- _WHAT THE TASK ASKS_
From the listing below, copy only the lines from the line that contains "than the name?<br>" to the line that contains "Regardless of how", counting those two lines as part of the copy.

***** DATA PROVIDED *****

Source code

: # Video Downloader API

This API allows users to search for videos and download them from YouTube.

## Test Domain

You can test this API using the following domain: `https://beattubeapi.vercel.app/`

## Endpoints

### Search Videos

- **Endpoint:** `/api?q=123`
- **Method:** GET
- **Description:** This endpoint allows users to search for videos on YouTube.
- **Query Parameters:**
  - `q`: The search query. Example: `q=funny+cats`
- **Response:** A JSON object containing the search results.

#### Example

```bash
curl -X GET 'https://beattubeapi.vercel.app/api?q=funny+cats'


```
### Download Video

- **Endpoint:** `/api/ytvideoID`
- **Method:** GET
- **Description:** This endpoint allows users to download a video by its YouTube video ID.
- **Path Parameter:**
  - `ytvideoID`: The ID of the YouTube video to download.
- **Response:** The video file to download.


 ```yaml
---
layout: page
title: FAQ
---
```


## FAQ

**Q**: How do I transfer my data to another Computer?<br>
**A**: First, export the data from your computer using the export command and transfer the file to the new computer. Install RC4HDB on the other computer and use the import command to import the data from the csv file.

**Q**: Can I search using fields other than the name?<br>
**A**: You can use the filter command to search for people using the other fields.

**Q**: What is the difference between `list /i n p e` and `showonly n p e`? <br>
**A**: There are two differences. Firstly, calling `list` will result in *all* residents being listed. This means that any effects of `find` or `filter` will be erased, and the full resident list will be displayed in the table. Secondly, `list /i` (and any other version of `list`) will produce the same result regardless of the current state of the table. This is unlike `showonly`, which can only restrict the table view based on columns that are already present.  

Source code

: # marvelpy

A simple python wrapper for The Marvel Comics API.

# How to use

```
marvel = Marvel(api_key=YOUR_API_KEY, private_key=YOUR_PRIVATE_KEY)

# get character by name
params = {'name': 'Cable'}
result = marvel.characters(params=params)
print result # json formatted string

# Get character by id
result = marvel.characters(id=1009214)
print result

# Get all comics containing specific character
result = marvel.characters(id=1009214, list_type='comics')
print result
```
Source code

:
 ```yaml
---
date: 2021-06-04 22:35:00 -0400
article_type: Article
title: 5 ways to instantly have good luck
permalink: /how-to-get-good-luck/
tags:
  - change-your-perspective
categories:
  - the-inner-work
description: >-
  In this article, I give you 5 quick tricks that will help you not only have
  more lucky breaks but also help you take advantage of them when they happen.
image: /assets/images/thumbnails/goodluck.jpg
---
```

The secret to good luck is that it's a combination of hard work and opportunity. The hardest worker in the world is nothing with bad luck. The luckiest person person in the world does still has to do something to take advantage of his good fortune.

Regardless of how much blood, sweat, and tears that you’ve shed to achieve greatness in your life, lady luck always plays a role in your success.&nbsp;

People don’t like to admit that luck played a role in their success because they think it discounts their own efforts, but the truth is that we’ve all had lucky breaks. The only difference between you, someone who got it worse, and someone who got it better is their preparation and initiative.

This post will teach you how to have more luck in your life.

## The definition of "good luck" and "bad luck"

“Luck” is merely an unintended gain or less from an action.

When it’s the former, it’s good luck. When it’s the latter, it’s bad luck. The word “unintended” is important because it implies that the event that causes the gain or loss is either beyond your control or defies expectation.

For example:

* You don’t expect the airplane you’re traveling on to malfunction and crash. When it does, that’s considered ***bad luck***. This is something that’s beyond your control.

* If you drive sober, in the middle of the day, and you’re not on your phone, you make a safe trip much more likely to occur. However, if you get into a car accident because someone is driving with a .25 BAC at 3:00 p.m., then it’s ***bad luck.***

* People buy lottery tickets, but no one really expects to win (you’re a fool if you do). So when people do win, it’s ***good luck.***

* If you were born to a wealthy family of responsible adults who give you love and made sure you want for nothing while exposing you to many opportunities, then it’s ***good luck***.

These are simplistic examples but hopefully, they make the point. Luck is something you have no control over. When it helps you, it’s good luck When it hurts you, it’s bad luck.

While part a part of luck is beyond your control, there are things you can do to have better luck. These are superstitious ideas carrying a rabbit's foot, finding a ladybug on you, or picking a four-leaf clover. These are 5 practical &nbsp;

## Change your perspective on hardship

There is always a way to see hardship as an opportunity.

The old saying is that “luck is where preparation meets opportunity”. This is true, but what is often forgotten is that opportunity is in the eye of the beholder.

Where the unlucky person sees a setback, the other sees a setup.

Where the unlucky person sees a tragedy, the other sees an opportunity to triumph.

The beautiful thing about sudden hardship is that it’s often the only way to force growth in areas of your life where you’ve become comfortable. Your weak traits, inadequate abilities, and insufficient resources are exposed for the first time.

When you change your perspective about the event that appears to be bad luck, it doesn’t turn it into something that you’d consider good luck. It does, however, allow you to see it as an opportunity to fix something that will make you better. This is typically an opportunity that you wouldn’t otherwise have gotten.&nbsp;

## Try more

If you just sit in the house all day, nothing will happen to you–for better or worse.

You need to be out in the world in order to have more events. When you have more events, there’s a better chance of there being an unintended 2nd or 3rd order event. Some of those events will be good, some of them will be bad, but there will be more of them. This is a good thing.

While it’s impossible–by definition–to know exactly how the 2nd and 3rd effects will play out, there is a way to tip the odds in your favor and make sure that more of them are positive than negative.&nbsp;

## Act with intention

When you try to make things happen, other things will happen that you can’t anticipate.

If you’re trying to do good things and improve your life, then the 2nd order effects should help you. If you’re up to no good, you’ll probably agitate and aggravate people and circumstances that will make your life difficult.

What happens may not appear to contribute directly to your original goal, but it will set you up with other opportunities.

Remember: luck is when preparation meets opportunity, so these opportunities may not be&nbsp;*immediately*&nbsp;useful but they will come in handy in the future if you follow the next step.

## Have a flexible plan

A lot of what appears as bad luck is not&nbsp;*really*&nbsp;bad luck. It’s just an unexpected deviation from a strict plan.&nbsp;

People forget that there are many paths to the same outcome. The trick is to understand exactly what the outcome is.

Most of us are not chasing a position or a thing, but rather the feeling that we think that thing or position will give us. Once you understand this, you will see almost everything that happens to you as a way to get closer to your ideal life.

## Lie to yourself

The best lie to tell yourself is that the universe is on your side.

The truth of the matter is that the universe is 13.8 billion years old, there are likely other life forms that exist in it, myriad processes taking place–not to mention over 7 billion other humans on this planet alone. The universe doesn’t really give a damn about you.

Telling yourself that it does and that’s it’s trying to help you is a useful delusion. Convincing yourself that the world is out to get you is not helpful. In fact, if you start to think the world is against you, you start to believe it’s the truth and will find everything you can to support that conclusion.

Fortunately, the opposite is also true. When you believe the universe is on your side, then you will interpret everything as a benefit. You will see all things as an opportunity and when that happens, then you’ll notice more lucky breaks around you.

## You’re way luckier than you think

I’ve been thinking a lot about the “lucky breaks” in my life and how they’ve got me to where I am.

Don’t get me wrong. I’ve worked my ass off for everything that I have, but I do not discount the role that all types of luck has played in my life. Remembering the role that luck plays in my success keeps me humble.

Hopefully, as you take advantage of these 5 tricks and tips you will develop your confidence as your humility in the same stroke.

*****

- _ANSWER TO THIS EXERCISE_
**Q**: Can I search using fields other than the name?<br>
**A**: You can use the filter command to search for people using the other fields.

**Q**: What is the difference between `list /i n p e` and `showonly n p e`? <br>
**A**: There are two differences. Firstly, calling `list` will result in *all* residents being listed. This means that any effects of `find` or `filter` will be erased, and the full resident list will be displayed in the table. Secondly, `list /i` (and any other version of `list`) will produce the same result regardless of the current state of the table. This is unlike `showonly`, which can only restrict the table view based on columns that are already present.  

Source code

: # marvelpy

A simple python wrapper for The Marvel Comics API.

# How to use

```
marvel = Marvel(api_key=YOUR_API_KEY, private_key=YOUR_PRIVATE_KEY)

# get character by name
params = {'name': 'Cable'}
result = marvel.characters(params=params)
print result # json formatted string

# Get character by id
result = marvel.characters(id=1009214)
print result

# Get all comics containing specific character
result = marvel.characters(id=1009214, list_type='comics')
print result
```
Source code

:
 ```yaml
---
date: 2021-06-04 22:35:00 -0400
article_type: Article
title: 5 ways to instantly have good luck
permalink: /how-to-get-good-luck/
tags:
  - change-your-perspective
categories:
  - the-inner-work
description: >-
  In this article, I give you 5 quick tricks that will help you not only have
  more lucky breaks but also help you take advantage of them when they happen.
image: /assets/images/thumbnails/goodluck.jpg
---
```

The secret to good luck is that it's a combination of hard work and opportunity. The hardest worker in the world is nothing with bad luck. The luckiest person person in the world does still has to do something to take advantage of his good fortune.

Regardless of how much blood, sweat, and tears that you’ve shed to achieve greatness in your life, lady luck always plays a role in your success.&nbsp;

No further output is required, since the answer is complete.